→ **PROBLEM TO SOLVE**:
Each line that contains the word "bacterial" counts once; give the total for the records below and nothing else.
───── DATA SECTION ─────
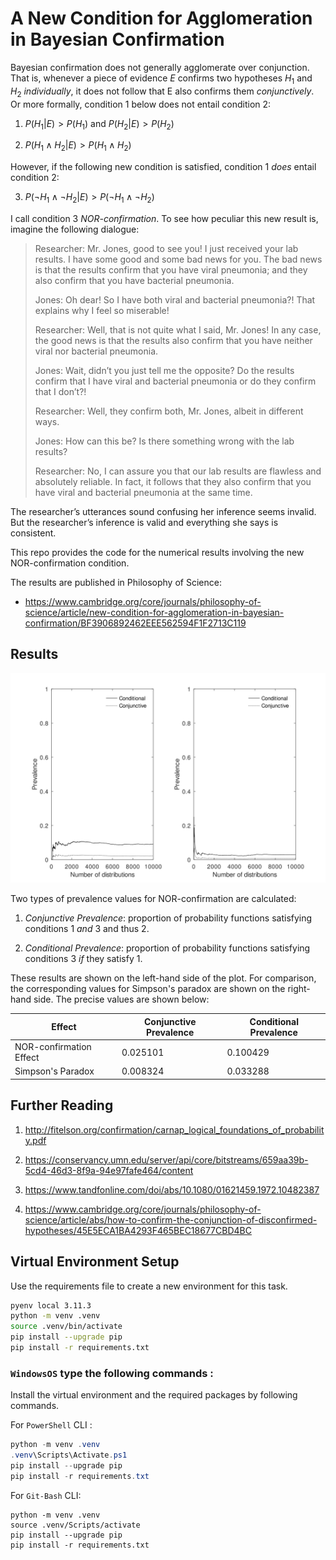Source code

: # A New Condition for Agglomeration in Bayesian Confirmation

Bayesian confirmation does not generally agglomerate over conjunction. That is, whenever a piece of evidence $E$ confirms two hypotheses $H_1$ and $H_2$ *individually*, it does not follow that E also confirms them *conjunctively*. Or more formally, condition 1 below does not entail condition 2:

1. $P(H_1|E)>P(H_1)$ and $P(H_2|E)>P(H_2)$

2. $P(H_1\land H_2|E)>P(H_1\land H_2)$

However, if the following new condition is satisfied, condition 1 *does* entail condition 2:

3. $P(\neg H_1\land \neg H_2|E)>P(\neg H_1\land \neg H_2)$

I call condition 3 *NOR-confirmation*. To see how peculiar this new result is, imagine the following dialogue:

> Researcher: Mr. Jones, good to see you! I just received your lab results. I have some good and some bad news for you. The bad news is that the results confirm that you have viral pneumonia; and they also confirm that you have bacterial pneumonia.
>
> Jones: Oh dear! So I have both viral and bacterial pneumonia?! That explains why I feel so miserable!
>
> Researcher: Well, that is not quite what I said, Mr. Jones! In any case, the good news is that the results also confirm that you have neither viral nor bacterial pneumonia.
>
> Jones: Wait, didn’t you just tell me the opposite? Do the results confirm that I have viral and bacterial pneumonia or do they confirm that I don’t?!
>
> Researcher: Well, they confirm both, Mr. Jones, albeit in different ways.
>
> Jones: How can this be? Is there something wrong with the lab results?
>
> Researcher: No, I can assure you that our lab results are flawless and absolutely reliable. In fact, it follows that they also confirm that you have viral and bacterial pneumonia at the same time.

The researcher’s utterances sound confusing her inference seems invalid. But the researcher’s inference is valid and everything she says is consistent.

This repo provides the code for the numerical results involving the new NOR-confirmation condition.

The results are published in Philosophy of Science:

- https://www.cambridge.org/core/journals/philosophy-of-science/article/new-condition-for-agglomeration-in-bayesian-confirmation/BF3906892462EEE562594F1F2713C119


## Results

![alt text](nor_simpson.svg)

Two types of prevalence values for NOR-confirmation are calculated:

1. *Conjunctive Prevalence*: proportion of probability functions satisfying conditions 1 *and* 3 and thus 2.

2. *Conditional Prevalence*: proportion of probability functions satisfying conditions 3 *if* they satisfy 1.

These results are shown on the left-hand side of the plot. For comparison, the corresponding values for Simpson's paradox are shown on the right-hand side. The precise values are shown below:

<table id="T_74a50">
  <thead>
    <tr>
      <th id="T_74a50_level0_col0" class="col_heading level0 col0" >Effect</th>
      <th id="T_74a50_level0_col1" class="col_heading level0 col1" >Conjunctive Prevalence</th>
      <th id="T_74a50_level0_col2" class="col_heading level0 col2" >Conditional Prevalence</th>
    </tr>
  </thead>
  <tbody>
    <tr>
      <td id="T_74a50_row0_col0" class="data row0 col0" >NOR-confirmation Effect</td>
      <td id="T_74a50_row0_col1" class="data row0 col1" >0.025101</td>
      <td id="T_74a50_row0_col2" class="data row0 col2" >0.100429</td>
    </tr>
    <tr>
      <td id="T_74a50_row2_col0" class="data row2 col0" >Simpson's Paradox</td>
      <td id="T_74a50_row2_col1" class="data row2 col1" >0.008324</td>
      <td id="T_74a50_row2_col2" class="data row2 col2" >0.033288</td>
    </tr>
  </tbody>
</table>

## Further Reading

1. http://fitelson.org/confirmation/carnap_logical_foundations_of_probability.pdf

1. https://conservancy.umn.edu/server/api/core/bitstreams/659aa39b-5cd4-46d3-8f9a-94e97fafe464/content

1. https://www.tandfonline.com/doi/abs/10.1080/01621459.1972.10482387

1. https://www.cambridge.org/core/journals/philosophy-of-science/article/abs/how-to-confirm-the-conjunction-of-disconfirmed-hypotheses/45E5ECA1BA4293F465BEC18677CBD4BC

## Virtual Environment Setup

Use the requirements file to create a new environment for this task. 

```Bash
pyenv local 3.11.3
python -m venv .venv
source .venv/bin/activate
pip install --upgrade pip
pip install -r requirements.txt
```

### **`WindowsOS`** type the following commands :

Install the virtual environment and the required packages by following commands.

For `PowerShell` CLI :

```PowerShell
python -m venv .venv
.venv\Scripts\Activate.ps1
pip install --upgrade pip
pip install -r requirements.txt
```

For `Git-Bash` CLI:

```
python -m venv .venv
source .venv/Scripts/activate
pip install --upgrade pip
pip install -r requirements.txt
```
─────
→ **RESULT FOR THIS EXERCISE**:
5